Perché questo è il punto: la Corte Costituzionale, con la sentenza n. 275 del 1990, ha stabilito che l’imputato possa rinunciare alla prescrizione (….).
E Travaglio, invece, come ha commentato la notizia?
«Che posso farci? Succede. Capita nelle migliori famiglie!».
Nient’affatto. Capita a chi abbia commesso consapevolmente un reato e non voglia farsi processare. Non certo ai galantuomini, alle persone perbene, che alla prescrizione rinunciano senza alcun problema. Essendo innocenti“.
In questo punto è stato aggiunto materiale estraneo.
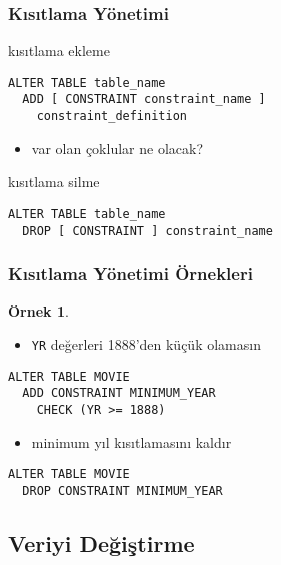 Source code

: \documentclass[dvipsnames]{beamer}
\theoremstyle{definition}
\theoremstyle{example}
\newtheorem{ornek}[theorem]{Örnek}
\theoremstyle{plain}
\begin{document}
\begin{frame}[fragile]
  \frametitle{Kısıtlama Yönetimi}

  \begin{block}{kısıtlama ekleme}
    \begin{lstlisting}
ALTER TABLE table_name
  ADD [ CONSTRAINT constraint_name ]
    constraint_definition
    \end{lstlisting}
  \end{block}

  \pause
  \begin{itemize}
    \item var olan çoklular ne olacak?
  \end{itemize}

  \pause
  \begin{block}{kısıtlama silme}
    \begin{lstlisting}
ALTER TABLE table_name
  DROP [ CONSTRAINT ] constraint_name
    \end{lstlisting}
  \end{block}
\end{frame}

\begin{frame}[fragile]
  \frametitle{Kısıtlama Yönetimi Örnekleri}

  \begin{ornek}
    \begin{itemize}
      \item \texttt{YR} değerleri 1888'den küçük olamasın
    \end{itemize}

    \begin{lstlisting}
ALTER TABLE MOVIE
  ADD CONSTRAINT MINIMUM_YEAR
    CHECK (YR >= 1888)
    \end{lstlisting}

    \pause
    \begin{itemize}
      \item minimum yıl kısıtlamasını kaldır
    \end{itemize}

    \begin{lstlisting}
ALTER TABLE MOVIE
  DROP CONSTRAINT MINIMUM_YEAR
    \end{lstlisting}
  \end{ornek}
\end{frame}

\subsection{Veriyi Değiştirme}
\end{document}
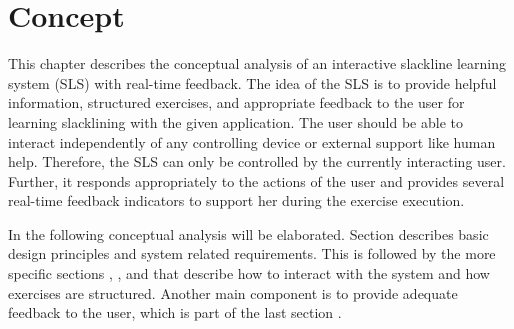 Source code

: \chapter{Concept}\label{4_concept}
This chapter describes the conceptual analysis of an interactive slackline learning system (SLS) with real-time feedback. The idea of the SLS is to provide helpful information, structured exercises, and appropriate feedback to the user for learning slacklining with the given application. 
The user should be able to interact independently of any controlling device or external support like human help. Therefore, the SLS can only be controlled by the currently interacting user. Further, it responds appropriately to the actions of the user and provides several real-time feedback indicators to support her during the exercise execution. 

In the following conceptual analysis will be elaborated. Section \textit{} describes basic design principles and system related requirements. This is followed by the more specific sections \textit{}, \textit{}, and \textit{} that describe how to interact with the system and how exercises are structured. Another main component is to provide adequate feedback to the user, which is part of the last section \textit{}. %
E oggi Filippo Facci – su Libero – ha scritto:
“Marco Travaglio è un diffamatore salvato dalla prescrizione, quella stessa prescrizione contro la quale si è scagliato un sacco di volte: ma alla quale, ora, si guarda bene dal rinunciare nonostante la legge glielo consenta. Ecco, l’abbiamo scritto come avrebbe fatto lui, con la stessa grazia: anzi neanche, lui forse avrebbe aggiunto cose tipo «Travaglio l’ha fatta franca» o «fatti processare» o qualcosa del genere (…).
E un galantuomo – sempre per rifarci al linguaggio travagliesco – non rischierebbe di essere confuso con un Berlusconi o un D’Alema o un Andreotti, se si reputa innocente: rinuncerebbe alla prescrizione. Perché lui non lo fa? (…)“.